Saved entries:
:::::
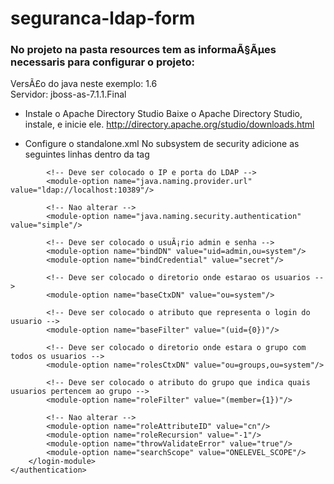 # seguranca-ldap-form

### No projeto na pasta resources tem as informaÃ§Ãµes necessaris para configurar o projeto:

VersÃ£o do java neste exemplo: 1.6 <br/>
Servidor: jboss-as-7.1.1.Final
<br/>
* Instale o Apache Directory Studio
Baixe o Apache Directory Studio, instale, e inicie ele.
http://directory.apache.org/studio/downloads.html

* Configure o standalone.xml
No subsystem de security adicione as seguintes linhas dentro da tag <security-domains>

<security-domain name="ldap_security_domain">
    <authentication>
        <login-module code="LdapExtended" flag="required">
            <!-- Nao alterar -->
            <module-option name="java.naming.factory.initial" value="com.sun.jndi.ldap.LdapCtxFactory"/>

            <!-- Deve ser colocado o IP e porta do LDAP -->
            <module-option name="java.naming.provider.url" value="ldap://localhost:10389"/>

            <!-- Nao alterar -->
            <module-option name="java.naming.security.authentication" value="simple"/>

            <!-- Deve ser colocado o usuÃ¡rio admin e senha -->
            <module-option name="bindDN" value="uid=admin,ou=system"/>
            <module-option name="bindCredential" value="secret"/>

            <!-- Deve ser colocado o diretorio onde estarao os usuarios -->
            <module-option name="baseCtxDN" value="ou=system"/>

            <!-- Deve ser colocado o atributo que representa o login do usuario -->
            <module-option name="baseFilter" value="(uid={0})"/>

            <!-- Deve ser colocado o diretorio onde estara o grupo com todos os usuarios -->
            <module-option name="rolesCtxDN" value="ou=groups,ou=system"/>

            <!-- Deve ser colocado o atributo do grupo que indica quais usuarios pertencem ao grupo -->
            <module-option name="roleFilter" value="(member={1})"/>

            <!-- Nao alterar -->
            <module-option name="roleAttributeID" value="cn"/>
            <module-option name="roleRecursion" value="-1"/>
            <module-option name="throwValidateError" value="true"/>
            <module-option name="searchScope" value="ONELEVEL_SCOPE"/>
        </login-module>
    </authentication>
</security-domain>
:::::
What you have to do: Reproduce the records above exactly, leaving out every picture they contain.

Task result:
 # seguranca-ldap-form

### No projeto na pasta resources tem as informaÃ§Ãµes necessaris para configurar o projeto:

VersÃ£o do java neste exemplo: 1.6 <br/>
Servidor: jboss-as-7.1.1.Final
<br/>
* Instale o Apache Directory Studio
Baixe o Apache Directory Studio, instale, e inicie ele.
http://directory.apache.org/studio/downloads.html

* Configure o standalone.xml
No subsystem de security adicione as seguintes linhas dentro da tag <security-domains>

<security-domain name="ldap_security_domain">
    <authentication>
        <login-module code="LdapExtended" flag="required">
            <!-- Nao alterar -->
            <module-option name="java.naming.factory.initial" value="com.sun.jndi.ldap.LdapCtxFactory"/>

            <!-- Deve ser colocado o IP e porta do LDAP -->
            <module-option name="java.naming.provider.url" value="ldap://localhost:10389"/>

            <!-- Nao alterar -->
            <module-option name="java.naming.security.authentication" value="simple"/>

            <!-- Deve ser colocado o usuÃ¡rio admin e senha -->
            <module-option name="bindDN" value="uid=admin,ou=system"/>
            <module-option name="bindCredential" value="secret"/>

            <!-- Deve ser colocado o diretorio onde estarao os usuarios -->
            <module-option name="baseCtxDN" value="ou=system"/>

            <!-- Deve ser colocado o atributo que representa o login do usuario -->
            <module-option name="baseFilter" value="(uid={0})"/>

            <!-- Deve ser colocado o diretorio onde estara o grupo com todos os usuarios -->
            <module-option name="rolesCtxDN" value="ou=groups,ou=system"/>

            <!-- Deve ser colocado o atributo do grupo que indica quais usuarios pertencem ao grupo -->
            <module-option name="roleFilter" value="(member={1})"/>

            <!-- Nao alterar -->
            <module-option name="roleAttributeID" value="cn"/>
            <module-option name="roleRecursion" value="-1"/>
            <module-option name="throwValidateError" value="true"/>
            <module-option name="searchScope" value="ONELEVEL_SCOPE"/>
        </login-module>
    </authentication>
</security-domain>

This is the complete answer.